Reputation: 5021
I have a list of companies like the following
companies = [Advance Auto Parts Inc, AllianceBernstein Holding L.P., AbbVie Inc., Asbury Automotive Group Inc, ABM Industries Incorporated]
I also have daily news data.
News = ['news1', 'news2', 'news3']
Now I want to search these names in the news data but in News company names do not occur as complete names like in the list above. I want to do something like this:
for news in News:
for company in companies:
if (company in news):
print('do something')
The best idea right now comes to my mind is to take the names of all the companies in a way that are expected to be called in News but that will take a lot of time because I have thousands of companies. Any suggestions to handle this problem ? Thanks.
Upvotes: 1
Views: 996
Reputation: 477
Try identifying the most common endings first; e.g. Inc or Ltd, then you'll be able to search the news for Advance Auto Parts Inc and the stripped version Advance Auto Parts. Then you could try to find out if there are any other words like Group or strings like And Sons in the name.

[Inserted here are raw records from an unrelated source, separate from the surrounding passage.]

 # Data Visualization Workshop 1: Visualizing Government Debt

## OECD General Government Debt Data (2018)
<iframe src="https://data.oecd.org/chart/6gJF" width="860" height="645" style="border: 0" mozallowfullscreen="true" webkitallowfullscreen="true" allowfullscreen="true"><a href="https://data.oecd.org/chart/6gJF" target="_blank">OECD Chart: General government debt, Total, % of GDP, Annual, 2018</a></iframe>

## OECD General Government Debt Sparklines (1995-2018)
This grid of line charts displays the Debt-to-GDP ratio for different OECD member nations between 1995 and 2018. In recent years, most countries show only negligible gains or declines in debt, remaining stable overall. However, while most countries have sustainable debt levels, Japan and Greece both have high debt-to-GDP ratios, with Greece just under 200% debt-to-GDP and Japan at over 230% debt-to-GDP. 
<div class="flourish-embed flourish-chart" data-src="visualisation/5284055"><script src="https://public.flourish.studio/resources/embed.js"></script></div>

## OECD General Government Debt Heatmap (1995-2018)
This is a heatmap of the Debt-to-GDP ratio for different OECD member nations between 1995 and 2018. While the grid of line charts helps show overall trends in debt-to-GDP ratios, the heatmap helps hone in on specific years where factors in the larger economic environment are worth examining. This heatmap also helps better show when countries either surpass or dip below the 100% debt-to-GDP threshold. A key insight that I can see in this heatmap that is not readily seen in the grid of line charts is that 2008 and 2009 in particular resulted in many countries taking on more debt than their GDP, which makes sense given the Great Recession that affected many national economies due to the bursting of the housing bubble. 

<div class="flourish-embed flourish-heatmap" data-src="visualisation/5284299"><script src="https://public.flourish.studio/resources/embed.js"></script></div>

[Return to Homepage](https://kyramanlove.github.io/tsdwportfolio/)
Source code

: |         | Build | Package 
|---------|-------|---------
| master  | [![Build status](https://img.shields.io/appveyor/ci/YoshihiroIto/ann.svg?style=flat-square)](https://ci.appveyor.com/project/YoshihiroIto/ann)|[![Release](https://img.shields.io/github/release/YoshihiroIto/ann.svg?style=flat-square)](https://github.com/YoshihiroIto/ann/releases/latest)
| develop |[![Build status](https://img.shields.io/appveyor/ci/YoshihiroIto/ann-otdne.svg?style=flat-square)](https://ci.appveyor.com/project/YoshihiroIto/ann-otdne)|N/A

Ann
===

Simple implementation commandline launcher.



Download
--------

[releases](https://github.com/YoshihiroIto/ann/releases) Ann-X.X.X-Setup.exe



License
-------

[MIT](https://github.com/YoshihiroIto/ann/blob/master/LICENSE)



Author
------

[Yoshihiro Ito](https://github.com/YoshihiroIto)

Every time run the news searching function with the whole name and then with each one of the stripped versions.
news(company_name):
stripped_versions = company_name
stripped_versions += strip(company_name)
for version in stripped_versions:
search_news(version)
Where stripped_versions is a list of the company's name including the stripped versions, for example: [Advance Auto Parts Inc, Advance Auto Parts]
I hope this pseudo-code helped you approach your problem
Upvotes: 2
Reputation: 19
I would suggest you to pick up company name lists from the internet itself and rebuild your list. Tweaking up google searches using google dorks might help you.
Like putting
list of fortune 500 companies ext:xls
The above dork in google search bar will pop up some xls file with the list . I think that will still require some manual work but at better ease
Upvotes: 0